I decided to work on the horse-and-foal pillowcases I started a long, long time back. And I ran into one of the rare problems with tucking a project away: I forgot what shade of floss I was using for the horse, and the skein was not in the bag, so I had to hunt and try. In the end, I gave up in frustration and started in with the 'closest' shade I had, then found one closer....but I'm not going to unpick the little region of darker stuff (on the side of her muzzle), it doesn't show that much:
This is all backstitched. It's simple but I like backstitch. (The current set - the flower-girl ones - recommend outline stitch for a lot of things, and I'm committed now because I started in with it, but outline stitch is kind of a pain and it's harder to make it look good).
I'm just doing this one with whatever colors I want. There are some sort-of recommended colors on the packaging but I decided to go my own way. (The foal is going to be a lighter shade, with a blond mane, and I might do that little "blaze" in its forehead in the blond color as well. And the foal is going to have a red halter instead of a blue one).
I might do the second pillowcase with intentionally different (as opposed to "I forgot what exact shade I was using" different) just because I get a little bored with doing the second pillowcase exactly the same.

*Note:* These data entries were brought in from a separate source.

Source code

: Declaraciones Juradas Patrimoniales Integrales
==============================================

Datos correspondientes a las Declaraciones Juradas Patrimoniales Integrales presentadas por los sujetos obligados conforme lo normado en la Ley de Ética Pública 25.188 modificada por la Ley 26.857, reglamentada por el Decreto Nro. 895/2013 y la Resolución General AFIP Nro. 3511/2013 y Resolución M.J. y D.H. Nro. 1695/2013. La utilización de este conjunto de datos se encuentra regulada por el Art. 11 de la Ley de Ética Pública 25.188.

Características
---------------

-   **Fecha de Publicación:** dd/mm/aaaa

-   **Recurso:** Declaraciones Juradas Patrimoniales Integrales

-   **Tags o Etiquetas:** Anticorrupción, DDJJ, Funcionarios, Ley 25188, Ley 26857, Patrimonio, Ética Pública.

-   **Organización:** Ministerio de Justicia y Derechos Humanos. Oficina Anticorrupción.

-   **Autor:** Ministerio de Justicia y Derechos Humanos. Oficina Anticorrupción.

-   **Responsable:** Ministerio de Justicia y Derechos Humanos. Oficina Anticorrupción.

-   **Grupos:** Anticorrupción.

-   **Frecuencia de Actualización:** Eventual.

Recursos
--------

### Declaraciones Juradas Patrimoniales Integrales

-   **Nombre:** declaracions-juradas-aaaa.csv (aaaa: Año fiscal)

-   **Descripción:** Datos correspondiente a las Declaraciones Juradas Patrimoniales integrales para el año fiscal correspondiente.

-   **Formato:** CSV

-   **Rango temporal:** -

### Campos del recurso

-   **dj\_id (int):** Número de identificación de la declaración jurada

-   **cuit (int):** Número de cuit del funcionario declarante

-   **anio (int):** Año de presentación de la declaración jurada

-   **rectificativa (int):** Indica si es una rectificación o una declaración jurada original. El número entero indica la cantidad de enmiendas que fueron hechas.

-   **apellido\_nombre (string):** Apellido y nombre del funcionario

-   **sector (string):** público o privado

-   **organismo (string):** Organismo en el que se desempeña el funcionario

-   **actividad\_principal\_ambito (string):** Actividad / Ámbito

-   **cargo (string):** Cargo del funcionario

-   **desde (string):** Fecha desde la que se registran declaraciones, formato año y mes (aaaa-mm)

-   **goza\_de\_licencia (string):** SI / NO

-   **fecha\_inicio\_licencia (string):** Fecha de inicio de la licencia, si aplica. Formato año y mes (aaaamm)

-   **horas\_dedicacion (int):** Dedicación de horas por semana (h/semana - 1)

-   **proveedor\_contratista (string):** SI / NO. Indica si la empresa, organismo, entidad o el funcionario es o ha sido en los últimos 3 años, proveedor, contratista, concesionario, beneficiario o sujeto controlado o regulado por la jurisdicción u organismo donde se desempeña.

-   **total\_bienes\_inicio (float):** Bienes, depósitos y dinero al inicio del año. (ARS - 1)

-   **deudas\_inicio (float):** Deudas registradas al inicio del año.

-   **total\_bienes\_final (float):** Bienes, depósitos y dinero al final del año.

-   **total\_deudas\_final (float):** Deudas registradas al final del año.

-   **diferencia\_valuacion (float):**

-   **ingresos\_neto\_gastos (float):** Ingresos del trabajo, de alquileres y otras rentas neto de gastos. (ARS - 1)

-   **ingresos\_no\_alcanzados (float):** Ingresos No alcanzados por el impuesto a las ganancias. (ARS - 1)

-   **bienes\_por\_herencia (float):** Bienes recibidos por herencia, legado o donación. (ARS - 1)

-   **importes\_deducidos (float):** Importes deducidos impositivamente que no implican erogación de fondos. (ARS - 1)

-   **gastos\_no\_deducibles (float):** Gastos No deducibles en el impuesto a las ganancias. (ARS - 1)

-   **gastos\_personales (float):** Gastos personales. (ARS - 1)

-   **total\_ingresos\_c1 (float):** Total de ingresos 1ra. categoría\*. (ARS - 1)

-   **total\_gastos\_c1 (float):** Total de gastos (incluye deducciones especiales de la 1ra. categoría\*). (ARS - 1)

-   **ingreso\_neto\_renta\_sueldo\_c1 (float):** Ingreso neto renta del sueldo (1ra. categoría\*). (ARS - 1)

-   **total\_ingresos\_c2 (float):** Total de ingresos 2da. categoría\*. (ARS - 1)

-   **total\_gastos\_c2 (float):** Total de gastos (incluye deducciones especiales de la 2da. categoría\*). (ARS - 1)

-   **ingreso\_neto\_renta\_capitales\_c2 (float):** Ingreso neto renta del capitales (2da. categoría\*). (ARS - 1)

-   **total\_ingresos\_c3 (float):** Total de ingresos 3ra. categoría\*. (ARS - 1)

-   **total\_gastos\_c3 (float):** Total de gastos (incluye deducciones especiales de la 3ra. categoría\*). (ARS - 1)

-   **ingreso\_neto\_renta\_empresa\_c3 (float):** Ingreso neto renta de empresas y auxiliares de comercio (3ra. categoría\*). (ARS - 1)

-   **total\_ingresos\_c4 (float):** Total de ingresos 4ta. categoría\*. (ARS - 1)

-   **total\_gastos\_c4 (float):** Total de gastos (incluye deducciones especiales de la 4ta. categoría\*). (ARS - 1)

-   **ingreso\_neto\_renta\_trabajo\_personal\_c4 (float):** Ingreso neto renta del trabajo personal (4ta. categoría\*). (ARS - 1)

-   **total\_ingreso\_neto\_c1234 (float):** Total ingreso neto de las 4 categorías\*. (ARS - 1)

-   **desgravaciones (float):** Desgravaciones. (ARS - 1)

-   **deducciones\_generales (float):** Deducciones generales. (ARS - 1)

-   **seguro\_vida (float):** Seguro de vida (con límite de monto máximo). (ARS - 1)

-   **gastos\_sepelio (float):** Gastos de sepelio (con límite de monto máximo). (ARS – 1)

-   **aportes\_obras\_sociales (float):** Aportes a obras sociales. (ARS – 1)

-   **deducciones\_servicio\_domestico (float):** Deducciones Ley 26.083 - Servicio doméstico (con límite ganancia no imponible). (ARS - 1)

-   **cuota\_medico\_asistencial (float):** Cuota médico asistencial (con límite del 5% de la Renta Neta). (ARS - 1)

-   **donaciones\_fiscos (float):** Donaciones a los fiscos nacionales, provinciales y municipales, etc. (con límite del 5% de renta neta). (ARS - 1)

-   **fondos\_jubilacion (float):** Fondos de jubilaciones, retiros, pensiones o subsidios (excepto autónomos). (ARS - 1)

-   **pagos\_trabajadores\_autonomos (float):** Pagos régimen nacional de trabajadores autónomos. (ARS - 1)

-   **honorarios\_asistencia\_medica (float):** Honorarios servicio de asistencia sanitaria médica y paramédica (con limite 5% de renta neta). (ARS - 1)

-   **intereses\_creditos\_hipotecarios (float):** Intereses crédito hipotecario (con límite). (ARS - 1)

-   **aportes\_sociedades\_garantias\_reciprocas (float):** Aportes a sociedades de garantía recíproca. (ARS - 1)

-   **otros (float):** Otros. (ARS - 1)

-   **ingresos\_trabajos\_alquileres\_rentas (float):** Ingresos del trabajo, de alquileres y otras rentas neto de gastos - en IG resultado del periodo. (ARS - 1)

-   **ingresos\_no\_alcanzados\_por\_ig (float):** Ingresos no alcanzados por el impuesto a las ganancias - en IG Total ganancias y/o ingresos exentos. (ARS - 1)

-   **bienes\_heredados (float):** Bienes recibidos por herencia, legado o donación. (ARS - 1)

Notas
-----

I did a lot of this while watching the very end of "The Lion, the Witch, and the Wardrobe" - it turns out I get the Encore channels as part of my package (The only one I ever watch is the Family one). I admit I was a bit apprehensive about this movie when it came out, I had read the books many, many times as a child and was afraid seeing the movie would "overwrite" the memories of my images from the books. (They did not, I still picture the White Witch as being much more like Pauline Baynes' illustrations than the Tilda Swinton portrayal).
One thing I thought last night, at the very end - Lucy leads the rest of her siblings "back home" (to the country house in wartime England) and I was like, "You know? I wouldn't have gone back. To go from living somewhere where I had intelligent talking animals (and things like fauns) as friends and advisors, and being a queen of a relatively peaceful and self-running country, AND being able to actually speak with that world's manifestation of the Christ, and trade that all for being an ordinary kid in a country at war? Nope."
Of course, I think Lewis was maybe making a bigger point there, or it was something that was necessary for the later stories, but the brief time we see the Pevensies as kings and queens, it looks so much more ideal than the life they left.....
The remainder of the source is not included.